Sequencing of the c-Cbl gene has shown that the mutations are located in the linker or RING finger domains either as missense mutations or exon 8 deletions. Mutations within these domains have been extensively characterized and found to abolish c-Cbl E3 ubiquitin ligase activity by disrupting the interaction with E2 ubiquitin-conjugating enzymes.27-29
AC220 (also known as quizartinib) is the first Flt3 kinase inhibitor to show excellent potency, selectivity, and pharmacokinetic properties,30 a profile highly desirable for a clinical inhibitor.

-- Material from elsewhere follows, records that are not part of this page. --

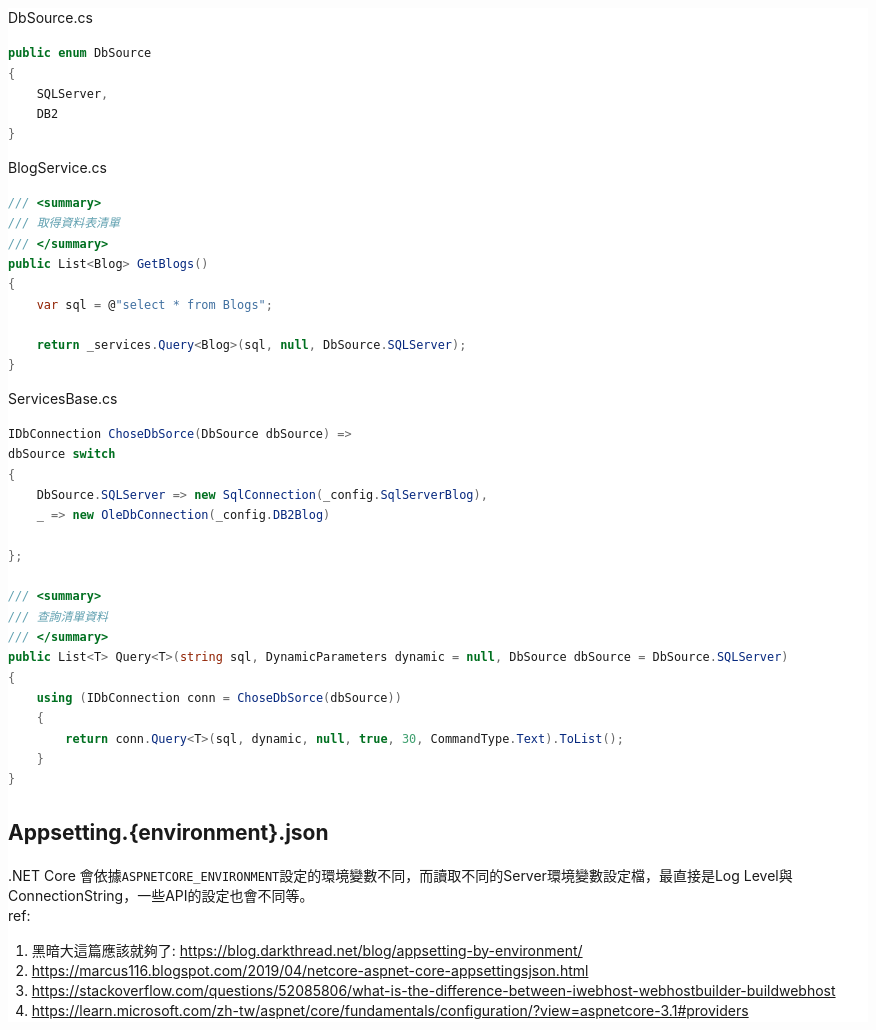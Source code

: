 DbSource.cs
``` C#
public enum DbSource 
{
    SQLServer,
    DB2
}
```
BlogService.cs
``` C#
/// <summary>
/// 取得資料表清單
/// </summary>
public List<Blog> GetBlogs()
{
    var sql = @"select * from Blogs";

    return _services.Query<Blog>(sql, null, DbSource.SQLServer);
}
```

ServicesBase.cs
``` C#
IDbConnection ChoseDbSorce(DbSource dbSource) => 
dbSource switch
{
    DbSource.SQLServer => new SqlConnection(_config.SqlServerBlog),
    _ => new OleDbConnection(_config.DB2Blog)

};

/// <summary>
/// 查詢清單資料
/// </summary>
public List<T> Query<T>(string sql, DynamicParameters dynamic = null, DbSource dbSource = DbSource.SQLServer)
{
    using (IDbConnection conn = ChoseDbSorce(dbSource))
    {
        return conn.Query<T>(sql, dynamic, null, true, 30, CommandType.Text).ToList();
    }
}
```

## Appsetting.{environment}.json

.NET Core 會依據`ASPNETCORE_ENVIRONMENT`設定的環境變數不同，而讀取不同的Server環境變數設定檔，最直接是Log Level與ConnectionString，一些API的設定也會不同等。  
ref:
1. 黑暗大這篇應該就夠了: https://blog.darkthread.net/blog/appsetting-by-environment/
2. https://marcus116.blogspot.com/2019/04/netcore-aspnet-core-appsettingsjson.html
3. https://stackoverflow.com/questions/52085806/what-is-the-difference-between-iwebhost-webhostbuilder-buildwebhost
4. https://learn.microsoft.com/zh-tw/aspnet/core/fundamentals/configuration/?view=aspnetcore-3.1#providers
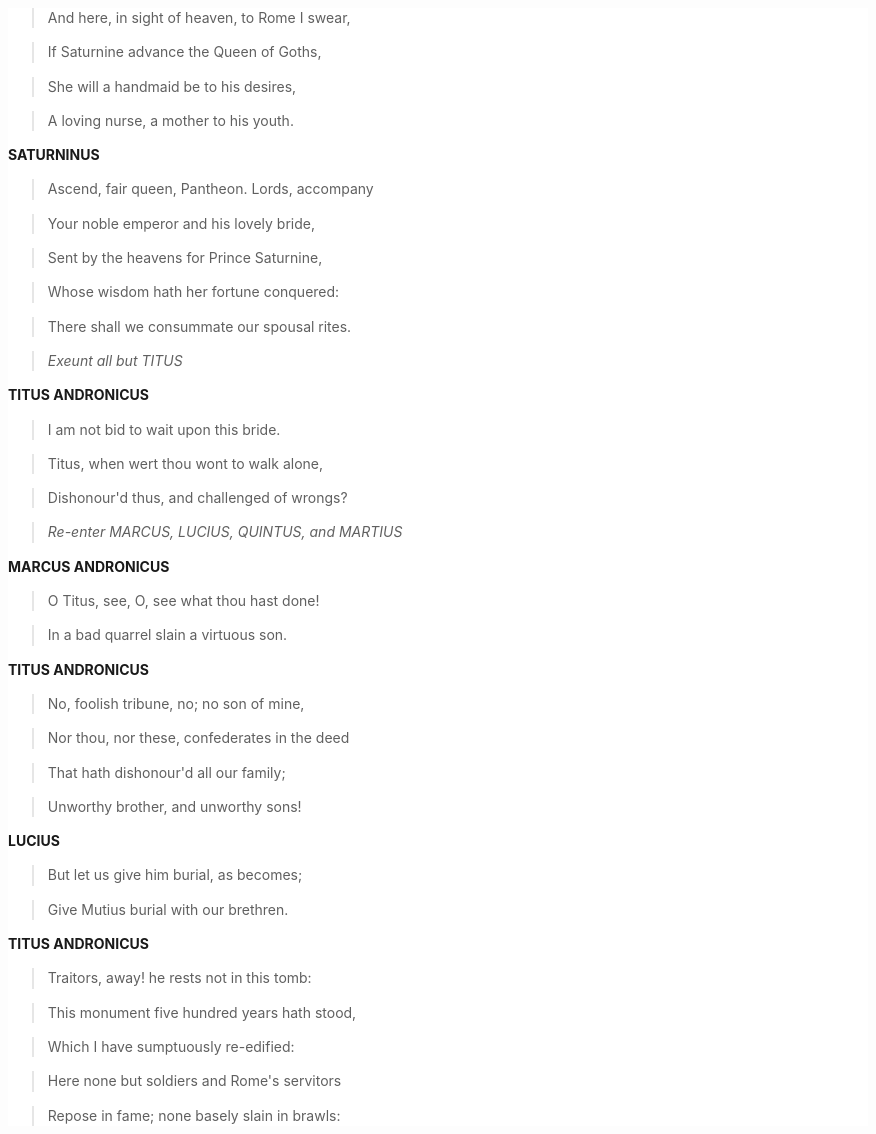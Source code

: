 > And here, in sight of heaven, to Rome I swear,  

> If Saturnine advance the Queen of Goths,  

> She will a handmaid be to his desires,  

> A loving nurse, a mother to his youth.  

**SATURNINUS**

> Ascend, fair queen, Pantheon. Lords, accompany  

> Your noble emperor and his lovely bride,  

> Sent by the heavens for Prince Saturnine,  

> Whose wisdom hath her fortune conquered:  

> There shall we consummate our spousal rites.  

> *Exeunt all but TITUS*

**TITUS ANDRONICUS**

> I am not bid to wait upon this bride.  

> Titus, when wert thou wont to walk alone,  

> Dishonour'd thus, and challenged of wrongs?  

> *Re-enter MARCUS, LUCIUS, QUINTUS, and MARTIUS*

**MARCUS ANDRONICUS**

> O Titus, see, O, see what thou hast done!  

> In a bad quarrel slain a virtuous son.  

**TITUS ANDRONICUS**

> No, foolish tribune, no; no son of mine,  

> Nor thou, nor these, confederates in the deed  

> That hath dishonour'd all our family;  

> Unworthy brother, and unworthy sons!  

**LUCIUS**

> But let us give him burial, as becomes;  

> Give Mutius burial with our brethren.  

**TITUS ANDRONICUS**

> Traitors, away! he rests not in this tomb:  

> This monument five hundred years hath stood,  

> Which I have sumptuously re-edified:  

> Here none but soldiers and Rome's servitors  

> Repose in fame; none basely slain in brawls:  
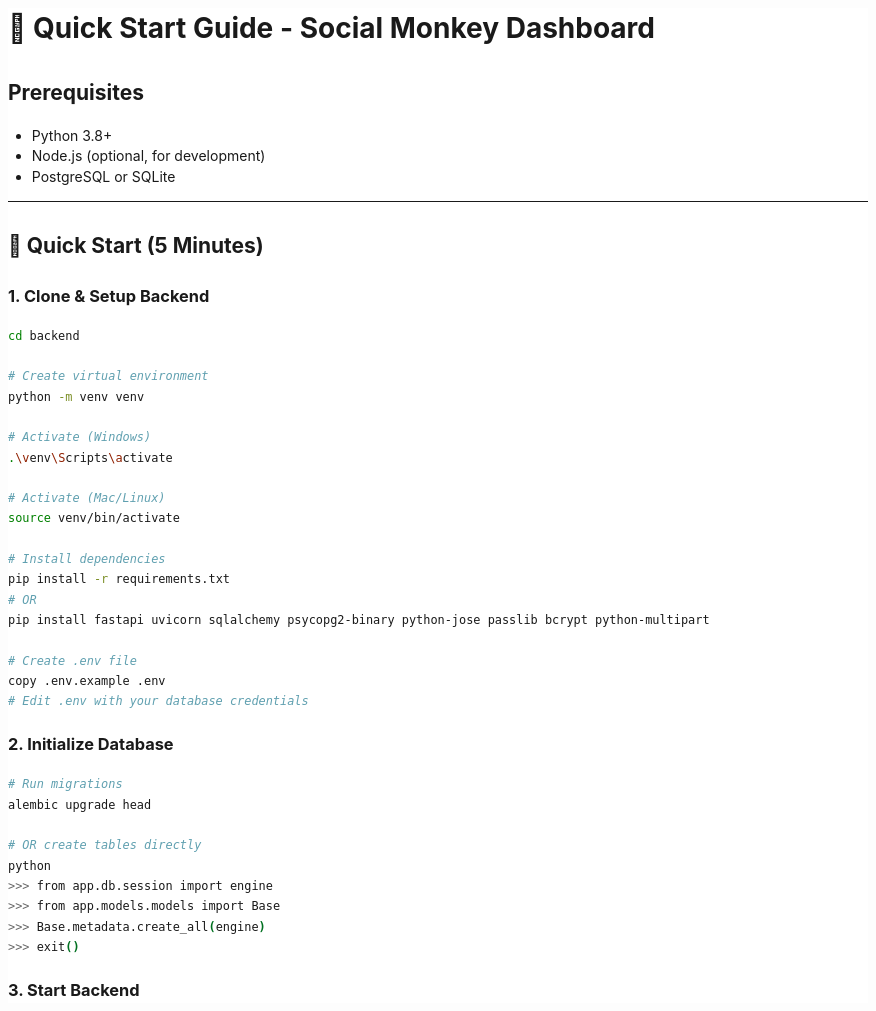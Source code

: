 # 🚀 Quick Start Guide - Social Monkey Dashboard

## Prerequisites

- Python 3.8+
- Node.js (optional, for development)
- PostgreSQL or SQLite

---

## 🏃 Quick Start (5 Minutes)

### 1. Clone & Setup Backend

```bash
cd backend

# Create virtual environment
python -m venv venv

# Activate (Windows)
.\venv\Scripts\activate

# Activate (Mac/Linux)
source venv/bin/activate

# Install dependencies
pip install -r requirements.txt
# OR
pip install fastapi uvicorn sqlalchemy psycopg2-binary python-jose passlib bcrypt python-multipart

# Create .env file
copy .env.example .env
# Edit .env with your database credentials
```

### 2. Initialize Database

```bash
# Run migrations
alembic upgrade head

# OR create tables directly
python
>>> from app.db.session import engine
>>> from app.models.models import Base
>>> Base.metadata.create_all(engine)
>>> exit()
```

### 3. Start Backend
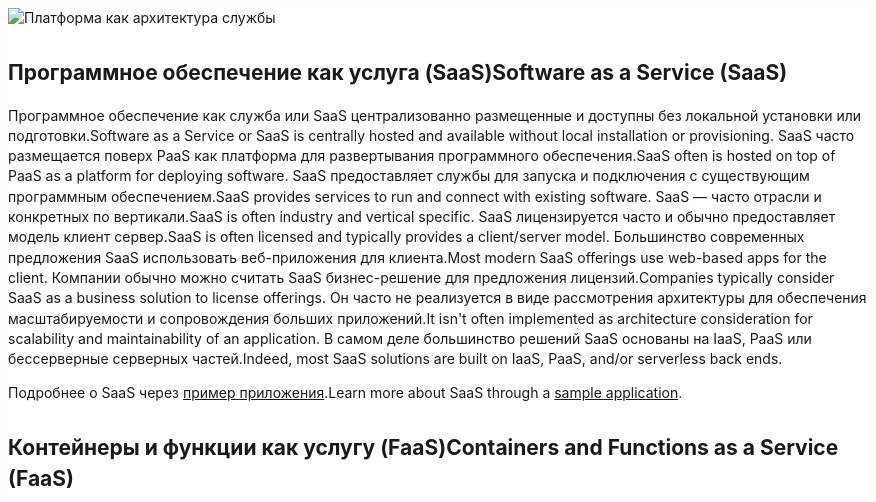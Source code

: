 ![Платформа как архитектура службы](./media/paas-architecture.png)

## <a name="software-as-a-service-saas"></a><span data-ttu-id="a9c0d-165">Программное обеспечение как услуга (SaaS)</span><span class="sxs-lookup"><span data-stu-id="a9c0d-165">Software as a Service (SaaS)</span></span>

<span data-ttu-id="a9c0d-166">Программное обеспечение как служба или SaaS централизованно размещенные и доступны без локальной установки или подготовки.</span><span class="sxs-lookup"><span data-stu-id="a9c0d-166">Software as a Service or SaaS is centrally hosted and available without local installation or provisioning.</span></span> <span data-ttu-id="a9c0d-167">SaaS часто размещается поверх PaaS как платформа для развертывания программного обеспечения.</span><span class="sxs-lookup"><span data-stu-id="a9c0d-167">SaaS often is hosted on top of PaaS as a platform for deploying software.</span></span> <span data-ttu-id="a9c0d-168">SaaS предоставляет службы для запуска и подключения с существующим программным обеспечением.</span><span class="sxs-lookup"><span data-stu-id="a9c0d-168">SaaS provides services to run and connect with existing software.</span></span> <span data-ttu-id="a9c0d-169">SaaS — часто отрасли и конкретных по вертикали.</span><span class="sxs-lookup"><span data-stu-id="a9c0d-169">SaaS is often industry and vertical specific.</span></span> <span data-ttu-id="a9c0d-170">SaaS лицензируется часто и обычно предоставляет модель клиент сервер.</span><span class="sxs-lookup"><span data-stu-id="a9c0d-170">SaaS is often licensed and typically provides a client/server model.</span></span> <span data-ttu-id="a9c0d-171">Большинство современных предложения SaaS использовать веб-приложения для клиента.</span><span class="sxs-lookup"><span data-stu-id="a9c0d-171">Most modern SaaS offerings use web-based apps for the client.</span></span> <span data-ttu-id="a9c0d-172">Компании обычно можно считать SaaS бизнес-решение для предложения лицензий.</span><span class="sxs-lookup"><span data-stu-id="a9c0d-172">Companies typically consider SaaS as a business solution to license offerings.</span></span> <span data-ttu-id="a9c0d-173">Он часто не реализуется в виде рассмотрения архитектуры для обеспечения масштабируемости и сопровождения больших приложений.</span><span class="sxs-lookup"><span data-stu-id="a9c0d-173">It isn't often implemented as architecture consideration for scalability and maintainability of an application.</span></span> <span data-ttu-id="a9c0d-174">В самом деле большинство решений SaaS основаны на IaaS, PaaS или бессерверные серверных частей.</span><span class="sxs-lookup"><span data-stu-id="a9c0d-174">Indeed, most SaaS solutions are built on IaaS, PaaS, and/or serverless back ends.</span></span>

<span data-ttu-id="a9c0d-175">Подробнее о SaaS через [пример приложения](https://docs.microsoft.com/azure/sql-database/saas-tenancy-welcome-wingtip-tickets-app).</span><span class="sxs-lookup"><span data-stu-id="a9c0d-175">Learn more about SaaS through a [sample application](https://docs.microsoft.com/azure/sql-database/saas-tenancy-welcome-wingtip-tickets-app).</span></span>

## <a name="containers-and-functions-as-a-service-faas"></a><span data-ttu-id="a9c0d-176">Контейнеры и функции как услугу (FaaS)</span><span class="sxs-lookup"><span data-stu-id="a9c0d-176">Containers and Functions as a Service (FaaS)</span></span>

Therefore, it is showing promise in clinical trials treating leukemia patients with activating Flt3 internal tandem duplication mutations.31 However, little is known about whether Flt3 inhibitors can be used to treat leukemias that are driven by enhanced wild-type Flt3 signaling. Using c-Cbl RING finger mutant mice, in the present study, we show that an MPD that is dependent on wild-type Flt3 signaling can be treated effectively with AC220.
The generation of c-Cbl(C379A) RING finger mutant mice (ie, c-CblA/− mice) has been described previously.32 C57BL/6.CD45.1 congenic mice were purchased from the Animal Resource Center. All mouse experiments were approved and performed in accordance with the guidelines and regulations of the Animal Ethics Committee of the University of Western Australia (approval 100/909 and 100/786). Mice were housed under pathogen-free conditions in micro-isolator cages at the animal facilities of the University of Western Australia.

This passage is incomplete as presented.